*** Opening DATASET ENTRIES ***
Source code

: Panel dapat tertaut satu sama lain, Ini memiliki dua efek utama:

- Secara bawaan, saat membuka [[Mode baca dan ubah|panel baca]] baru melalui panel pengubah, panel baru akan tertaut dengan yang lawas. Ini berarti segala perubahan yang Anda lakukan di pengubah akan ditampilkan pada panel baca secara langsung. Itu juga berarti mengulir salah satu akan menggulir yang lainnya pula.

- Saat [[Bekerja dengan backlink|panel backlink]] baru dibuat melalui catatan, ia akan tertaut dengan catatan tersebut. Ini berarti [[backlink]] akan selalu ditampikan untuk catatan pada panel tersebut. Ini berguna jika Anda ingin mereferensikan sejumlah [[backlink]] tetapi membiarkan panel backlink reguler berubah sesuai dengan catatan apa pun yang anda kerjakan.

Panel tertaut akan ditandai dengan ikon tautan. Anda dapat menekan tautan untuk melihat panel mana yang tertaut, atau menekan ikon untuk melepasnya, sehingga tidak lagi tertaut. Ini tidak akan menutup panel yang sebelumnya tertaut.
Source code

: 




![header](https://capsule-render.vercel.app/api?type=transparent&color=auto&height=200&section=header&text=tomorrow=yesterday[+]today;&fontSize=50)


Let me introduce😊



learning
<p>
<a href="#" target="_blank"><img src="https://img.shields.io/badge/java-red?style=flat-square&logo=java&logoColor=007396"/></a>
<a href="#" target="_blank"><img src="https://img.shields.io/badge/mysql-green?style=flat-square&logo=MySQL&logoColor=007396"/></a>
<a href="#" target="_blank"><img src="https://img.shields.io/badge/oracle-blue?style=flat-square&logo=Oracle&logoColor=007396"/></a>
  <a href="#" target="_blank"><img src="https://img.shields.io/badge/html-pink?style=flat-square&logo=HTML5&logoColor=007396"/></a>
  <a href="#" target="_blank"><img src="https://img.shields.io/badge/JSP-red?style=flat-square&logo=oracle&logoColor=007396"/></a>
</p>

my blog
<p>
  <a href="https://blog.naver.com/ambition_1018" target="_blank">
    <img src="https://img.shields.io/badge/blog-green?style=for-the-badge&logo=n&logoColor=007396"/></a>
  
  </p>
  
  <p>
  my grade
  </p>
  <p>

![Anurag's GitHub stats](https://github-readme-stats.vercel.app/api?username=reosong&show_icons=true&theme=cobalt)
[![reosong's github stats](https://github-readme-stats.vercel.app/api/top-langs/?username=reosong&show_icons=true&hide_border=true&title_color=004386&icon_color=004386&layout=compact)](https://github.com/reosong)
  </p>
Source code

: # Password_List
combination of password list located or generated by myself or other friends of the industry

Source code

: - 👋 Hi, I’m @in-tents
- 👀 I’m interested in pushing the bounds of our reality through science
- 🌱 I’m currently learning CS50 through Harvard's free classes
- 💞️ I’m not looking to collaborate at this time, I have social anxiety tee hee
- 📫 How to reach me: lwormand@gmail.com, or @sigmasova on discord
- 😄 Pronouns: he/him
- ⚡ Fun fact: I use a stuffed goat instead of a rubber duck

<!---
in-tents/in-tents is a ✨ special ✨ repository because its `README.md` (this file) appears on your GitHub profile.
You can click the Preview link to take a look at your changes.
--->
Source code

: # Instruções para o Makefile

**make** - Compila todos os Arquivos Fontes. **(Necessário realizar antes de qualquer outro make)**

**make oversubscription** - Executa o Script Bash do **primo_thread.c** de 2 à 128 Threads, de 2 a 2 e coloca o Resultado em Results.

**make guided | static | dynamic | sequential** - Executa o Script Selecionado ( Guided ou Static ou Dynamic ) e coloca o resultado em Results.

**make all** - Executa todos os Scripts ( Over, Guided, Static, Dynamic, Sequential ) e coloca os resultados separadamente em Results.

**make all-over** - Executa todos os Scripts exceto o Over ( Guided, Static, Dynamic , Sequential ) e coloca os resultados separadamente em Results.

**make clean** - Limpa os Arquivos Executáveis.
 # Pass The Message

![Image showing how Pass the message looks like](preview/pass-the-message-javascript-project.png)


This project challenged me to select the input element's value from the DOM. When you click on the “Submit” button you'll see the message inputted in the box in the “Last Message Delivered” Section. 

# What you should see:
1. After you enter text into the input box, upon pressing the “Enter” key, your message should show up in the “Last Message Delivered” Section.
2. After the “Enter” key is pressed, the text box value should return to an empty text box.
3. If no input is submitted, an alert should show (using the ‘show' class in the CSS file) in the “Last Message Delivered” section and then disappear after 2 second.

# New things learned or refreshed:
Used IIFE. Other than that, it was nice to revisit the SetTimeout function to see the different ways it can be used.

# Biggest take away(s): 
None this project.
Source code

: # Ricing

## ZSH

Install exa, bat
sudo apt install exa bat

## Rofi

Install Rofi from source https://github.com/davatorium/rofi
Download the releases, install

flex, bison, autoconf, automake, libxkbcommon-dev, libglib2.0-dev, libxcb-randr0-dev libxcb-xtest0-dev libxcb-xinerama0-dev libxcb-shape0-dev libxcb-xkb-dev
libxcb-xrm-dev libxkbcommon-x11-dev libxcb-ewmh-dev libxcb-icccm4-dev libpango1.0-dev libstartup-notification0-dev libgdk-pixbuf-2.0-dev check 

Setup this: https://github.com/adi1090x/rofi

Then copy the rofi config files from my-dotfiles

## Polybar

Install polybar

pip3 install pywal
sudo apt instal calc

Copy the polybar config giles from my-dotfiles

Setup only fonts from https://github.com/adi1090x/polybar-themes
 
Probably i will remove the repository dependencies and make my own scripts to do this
*** Closing DATASET ENTRIES ***
WHAT YOU WILL DO
The answer must be an exact transcription of every record above.

EXERCISE SOLUTION
Source code

: Panel dapat tertaut satu sama lain, Ini memiliki dua efek utama:

- Secara bawaan, saat membuka [[Mode baca dan ubah|panel baca]] baru melalui panel pengubah, panel baru akan tertaut dengan yang lawas. Ini berarti segala perubahan yang Anda lakukan di pengubah akan ditampilkan pada panel baca secara langsung. Itu juga berarti mengulir salah satu akan menggulir yang lainnya pula.

- Saat [[Bekerja dengan backlink|panel backlink]] baru dibuat melalui catatan, ia akan tertaut dengan catatan tersebut. Ini berarti [[backlink]] akan selalu ditampikan untuk catatan pada panel tersebut. Ini berguna jika Anda ingin mereferensikan sejumlah [[backlink]] tetapi membiarkan panel backlink reguler berubah sesuai dengan catatan apa pun yang anda kerjakan.

Panel tertaut akan ditandai dengan ikon tautan. Anda dapat menekan tautan untuk melihat panel mana yang tertaut, atau menekan ikon untuk melepasnya, sehingga tidak lagi tertaut. Ini tidak akan menutup panel yang sebelumnya tertaut.
Source code

: 




![header](https://capsule-render.vercel.app/api?type=transparent&color=auto&height=200&section=header&text=tomorrow=yesterday[+]today;&fontSize=50)


Let me introduce😊



learning
<p>
<a href="#" target="_blank"><img src="https://img.shields.io/badge/java-red?style=flat-square&logo=java&logoColor=007396"/></a>
<a href="#" target="_blank"><img src="https://img.shields.io/badge/mysql-green?style=flat-square&logo=MySQL&logoColor=007396"/></a>
<a href="#" target="_blank"><img src="https://img.shields.io/badge/oracle-blue?style=flat-square&logo=Oracle&logoColor=007396"/></a>
  <a href="#" target="_blank"><img src="https://img.shields.io/badge/html-pink?style=flat-square&logo=HTML5&logoColor=007396"/></a>
  <a href="#" target="_blank"><img src="https://img.shields.io/badge/JSP-red?style=flat-square&logo=oracle&logoColor=007396"/></a>
</p>

my blog
<p>
  <a href="https://blog.naver.com/ambition_1018" target="_blank">
    <img src="https://img.shields.io/badge/blog-green?style=for-the-badge&logo=n&logoColor=007396"/></a>
  
  </p>
  
  <p>
  my grade
  </p>
  <p>

![Anurag's GitHub stats](https://github-readme-stats.vercel.app/api?username=reosong&show_icons=true&theme=cobalt)
[![reosong's github stats](https://github-readme-stats.vercel.app/api/top-langs/?username=reosong&show_icons=true&hide_border=true&title_color=004386&icon_color=004386&layout=compact)](https://github.com/reosong)
  </p>
Source code

: # Password_List
combination of password list located or generated by myself or other friends of the industry

Source code

: - 👋 Hi, I’m @in-tents
- 👀 I’m interested in pushing the bounds of our reality through science
- 🌱 I’m currently learning CS50 through Harvard's free classes
- 💞️ I’m not looking to collaborate at this time, I have social anxiety tee hee
- 📫 How to reach me: lwormand@gmail.com, or @sigmasova on discord
- 😄 Pronouns: he/him
- ⚡ Fun fact: I use a stuffed goat instead of a rubber duck

<!---
in-tents/in-tents is a ✨ special ✨ repository because its `README.md` (this file) appears on your GitHub profile.
You can click the Preview link to take a look at your changes.
--->
Source code

: # Instruções para o Makefile

**make** - Compila todos os Arquivos Fontes. **(Necessário realizar antes de qualquer outro make)**

**make oversubscription** - Executa o Script Bash do **primo_thread.c** de 2 à 128 Threads, de 2 a 2 e coloca o Resultado em Results.

**make guided | static | dynamic | sequential** - Executa o Script Selecionado ( Guided ou Static ou Dynamic ) e coloca o resultado em Results.

**make all** - Executa todos os Scripts ( Over, Guided, Static, Dynamic, Sequential ) e coloca os resultados separadamente em Results.

**make all-over** - Executa todos os Scripts exceto o Over ( Guided, Static, Dynamic , Sequential ) e coloca os resultados separadamente em Results.

**make clean** - Limpa os Arquivos Executáveis.
 # Pass The Message

![Image showing how Pass the message looks like](preview/pass-the-message-javascript-project.png)


This project challenged me to select the input element's value from the DOM. When you click on the “Submit” button you'll see the message inputted in the box in the “Last Message Delivered” Section. 

# What you should see:
1. After you enter text into the input box, upon pressing the “Enter” key, your message should show up in the “Last Message Delivered” Section.
2. After the “Enter” key is pressed, the text box value should return to an empty text box.
3. If no input is submitted, an alert should show (using the ‘show' class in the CSS file) in the “Last Message Delivered” section and then disappear after 2 second.

# New things learned or refreshed:
Used IIFE. Other than that, it was nice to revisit the SetTimeout function to see the different ways it can be used.

# Biggest take away(s): 
None this project.
Source code

: # Ricing

## ZSH

Install exa, bat
sudo apt install exa bat

## Rofi

Install Rofi from source https://github.com/davatorium/rofi
Download the releases, install

flex, bison, autoconf, automake, libxkbcommon-dev, libglib2.0-dev, libxcb-randr0-dev libxcb-xtest0-dev libxcb-xinerama0-dev libxcb-shape0-dev libxcb-xkb-dev
libxcb-xrm-dev libxkbcommon-x11-dev libxcb-ewmh-dev libxcb-icccm4-dev libpango1.0-dev libstartup-notification0-dev libgdk-pixbuf-2.0-dev check 

Setup this: https://github.com/adi1090x/rofi

Then copy the rofi config files from my-dotfiles

## Polybar

Install polybar

pip3 install pywal
sudo apt instal calc

Copy the polybar config giles from my-dotfiles

Setup only fonts from https://github.com/adi1090x/polybar-themes
 
Probably i will remove the repository dependencies and make my own scripts to do this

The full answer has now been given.